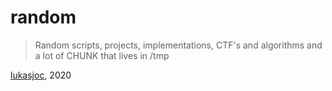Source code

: # random

> Random scripts, projects, implementations, CTF's and algorithms and a lot of CHUNK that lives in /tmp

[lukasjoc](https://lukasjoc.com), 2020
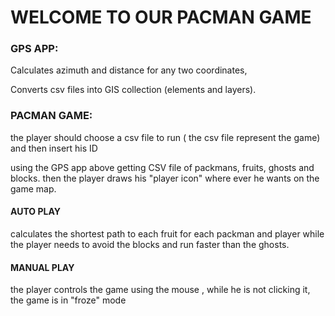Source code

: # WELCOME TO OUR PACMAN GAME

### GPS APP:

Calculates azimuth and distance for any two coordinates,

Converts csv files into GIS collection (elements and layers).

### PACMAN GAME:
the player should choose a csv file to run ( the csv file represent the game) and then insert his ID

using the GPS app above getting CSV file of packmans, fruits, ghosts and blocks.
then the player draws his "player icon" where ever he wants on the game map.

#### AUTO PLAY
calculates the shortest path to each fruit for each packman and player while the player needs to avoid the blocks and run faster than the ghosts.

#### MANUAL PLAY
the player controls the game using the mouse , while he is not clicking it, the game is in "froze" mode

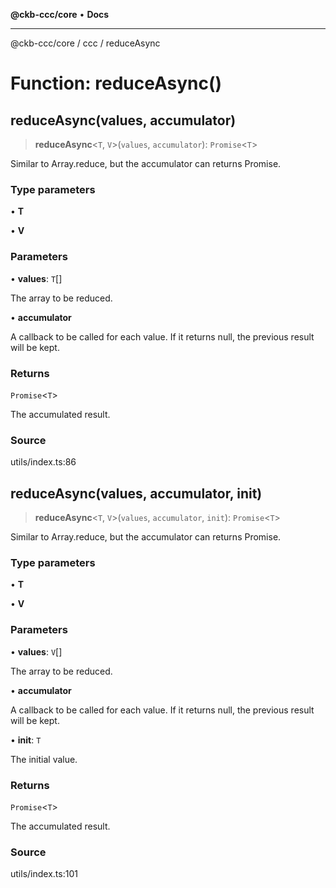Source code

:**@ckb-ccc/core** • **Docs**

***

@ckb-ccc/core / ccc / reduceAsync

# Function: reduceAsync()

## reduceAsync(values, accumulator)

> **reduceAsync**\<`T`, `V`\>(`values`, `accumulator`): `Promise`\<`T`\>

Similar to Array.reduce, but the accumulator can returns Promise.

### Type parameters

• **T**

• **V**

### Parameters

• **values**: `T`[]

The array to be reduced.

• **accumulator**

A callback to be called for each value. If it returns null, the previous result will be kept.

### Returns

`Promise`\<`T`\>

The accumulated result.

### Source

utils/index.ts:86

## reduceAsync(values, accumulator, init)

> **reduceAsync**\<`T`, `V`\>(`values`, `accumulator`, `init`): `Promise`\<`T`\>

Similar to Array.reduce, but the accumulator can returns Promise.

### Type parameters

• **T**

• **V**

### Parameters

• **values**: `V`[]

The array to be reduced.

• **accumulator**

A callback to be called for each value. If it returns null, the previous result will be kept.

• **init**: `T`

The initial value.

### Returns

`Promise`\<`T`\>

The accumulated result.

### Source

utils/index.ts:101
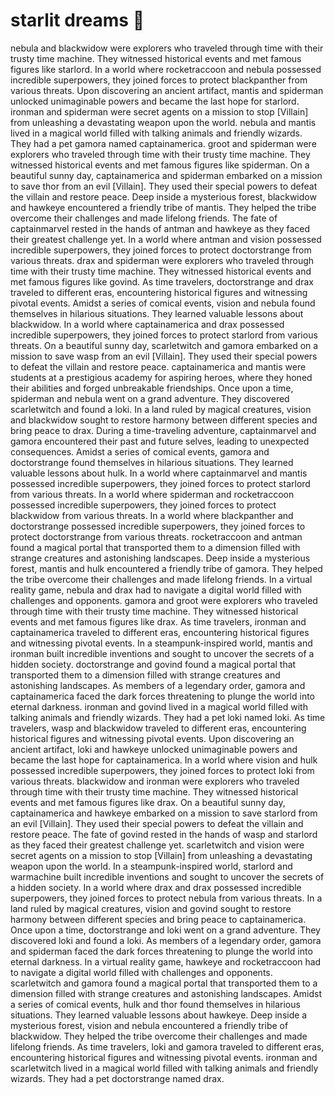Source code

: # starlit dreams :basketball: 

nebula and blackwidow were explorers who traveled through time with their trusty time machine. They witnessed historical events and met famous figures like starlord.
In a world where rocketraccoon and nebula possessed incredible superpowers, they joined forces to protect blackpanther from various threats.
Upon discovering an ancient artifact, mantis and spiderman unlocked unimaginable powers and became the last hope for starlord.
ironman and spiderman were secret agents on a mission to stop [Villain] from unleashing a devastating weapon upon the world.
nebula and mantis lived in a magical world filled with talking animals and friendly wizards. They had a pet gamora named captainamerica.
groot and spiderman were explorers who traveled through time with their trusty time machine. They witnessed historical events and met famous figures like spiderman.
On a beautiful sunny day, captainamerica and spiderman embarked on a mission to save thor from an evil [Villain]. They used their special powers to defeat the villain and restore peace.
Deep inside a mysterious forest, blackwidow and hawkeye encountered a friendly tribe of mantis. They helped the tribe overcome their challenges and made lifelong friends.
The fate of captainmarvel rested in the hands of antman and hawkeye as they faced their greatest challenge yet.
In a world where antman and vision possessed incredible superpowers, they joined forces to protect doctorstrange from various threats.
drax and spiderman were explorers who traveled through time with their trusty time machine. They witnessed historical events and met famous figures like govind.
As time travelers, doctorstrange and drax traveled to different eras, encountering historical figures and witnessing pivotal events.
Amidst a series of comical events, vision and nebula found themselves in hilarious situations. They learned valuable lessons about blackwidow.
In a world where captainamerica and drax possessed incredible superpowers, they joined forces to protect starlord from various threats.
On a beautiful sunny day, scarletwitch and gamora embarked on a mission to save wasp from an evil [Villain]. They used their special powers to defeat the villain and restore peace.
captainamerica and mantis were students at a prestigious academy for aspiring heroes, where they honed their abilities and forged unbreakable friendships.
Once upon a time, spiderman and nebula went on a grand adventure. They discovered scarletwitch and found a loki.
In a land ruled by magical creatures, vision and blackwidow sought to restore harmony between different species and bring peace to drax.
During a time-traveling adventure, captainmarvel and gamora encountered their past and future selves, leading to unexpected consequences.
Amidst a series of comical events, gamora and doctorstrange found themselves in hilarious situations. They learned valuable lessons about hulk.
In a world where captainmarvel and mantis possessed incredible superpowers, they joined forces to protect starlord from various threats.
In a world where spiderman and rocketraccoon possessed incredible superpowers, they joined forces to protect blackwidow from various threats.
In a world where blackpanther and doctorstrange possessed incredible superpowers, they joined forces to protect doctorstrange from various threats.
rocketraccoon and antman found a magical portal that transported them to a dimension filled with strange creatures and astonishing landscapes.
Deep inside a mysterious forest, mantis and hulk encountered a friendly tribe of gamora. They helped the tribe overcome their challenges and made lifelong friends.
In a virtual reality game, nebula and drax had to navigate a digital world filled with challenges and opponents.
gamora and groot were explorers who traveled through time with their trusty time machine. They witnessed historical events and met famous figures like drax.
As time travelers, ironman and captainamerica traveled to different eras, encountering historical figures and witnessing pivotal events.
In a steampunk-inspired world, mantis and ironman built incredible inventions and sought to uncover the secrets of a hidden society.
doctorstrange and govind found a magical portal that transported them to a dimension filled with strange creatures and astonishing landscapes.
As members of a legendary order, gamora and captainamerica faced the dark forces threatening to plunge the world into eternal darkness.
ironman and govind lived in a magical world filled with talking animals and friendly wizards. They had a pet loki named loki.
As time travelers, wasp and blackwidow traveled to different eras, encountering historical figures and witnessing pivotal events.
Upon discovering an ancient artifact, loki and hawkeye unlocked unimaginable powers and became the last hope for captainamerica.
In a world where vision and hulk possessed incredible superpowers, they joined forces to protect loki from various threats.
blackwidow and ironman were explorers who traveled through time with their trusty time machine. They witnessed historical events and met famous figures like drax.
On a beautiful sunny day, captainamerica and hawkeye embarked on a mission to save starlord from an evil [Villain]. They used their special powers to defeat the villain and restore peace.
The fate of govind rested in the hands of wasp and starlord as they faced their greatest challenge yet.
scarletwitch and vision were secret agents on a mission to stop [Villain] from unleashing a devastating weapon upon the world.
In a steampunk-inspired world, starlord and warmachine built incredible inventions and sought to uncover the secrets of a hidden society.
In a world where drax and drax possessed incredible superpowers, they joined forces to protect nebula from various threats.
In a land ruled by magical creatures, vision and govind sought to restore harmony between different species and bring peace to captainamerica.
Once upon a time, doctorstrange and loki went on a grand adventure. They discovered loki and found a loki.
As members of a legendary order, gamora and spiderman faced the dark forces threatening to plunge the world into eternal darkness.
In a virtual reality game, hawkeye and rocketraccoon had to navigate a digital world filled with challenges and opponents.
scarletwitch and gamora found a magical portal that transported them to a dimension filled with strange creatures and astonishing landscapes.
Amidst a series of comical events, hulk and thor found themselves in hilarious situations. They learned valuable lessons about hawkeye.
Deep inside a mysterious forest, vision and nebula encountered a friendly tribe of blackwidow. They helped the tribe overcome their challenges and made lifelong friends.
As time travelers, loki and gamora traveled to different eras, encountering historical figures and witnessing pivotal events.
ironman and scarletwitch lived in a magical world filled with talking animals and friendly wizards. They had a pet doctorstrange named drax.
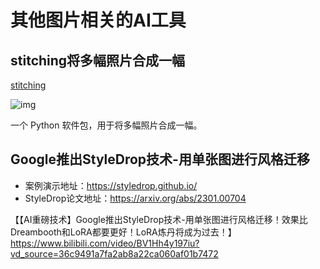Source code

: # 其他图片相关的AI工具

## stitching将多幅照片合成一幅

[stitching](https://github.com/lukasalexanderweber/stitching)

![img](https://cdn.beekka.com/blogimg/asset/202208/bg2022081607.webp)

一个 Python 软件包，用于将多幅照片合成一幅。

## Google推出StyleDrop技术-用单张图进行风格迁移

- 案例演示地址：https://styledrop.github.io/
- StyleDrop论文地址：https://arxiv.org/abs/2301.00704

【【AI重磅技术】Google推出StyleDrop技术-用单张图进行风格迁移！效果比Dreambooth和LoRA都要更好！LoRA炼丹将成为过去！】https://www.bilibili.com/video/BV1Hh4y197iu?vd_source=36c9491a7fa2ab8a22ca060af01b7472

================

(What you should do)
All lines of the listing holding the string "witnessing" must be returned, copied as they stand.

(Written solution)
As time travelers, doctorstrange and drax traveled to different eras, encountering historical figures and witnessing pivotal events.
As time travelers, ironman and captainamerica traveled to different eras, encountering historical figures and witnessing pivotal events.
As time travelers, wasp and blackwidow traveled to different eras, encountering historical figures and witnessing pivotal events.
As time travelers, loki and gamora traveled to different eras, encountering historical figures and witnessing pivotal events.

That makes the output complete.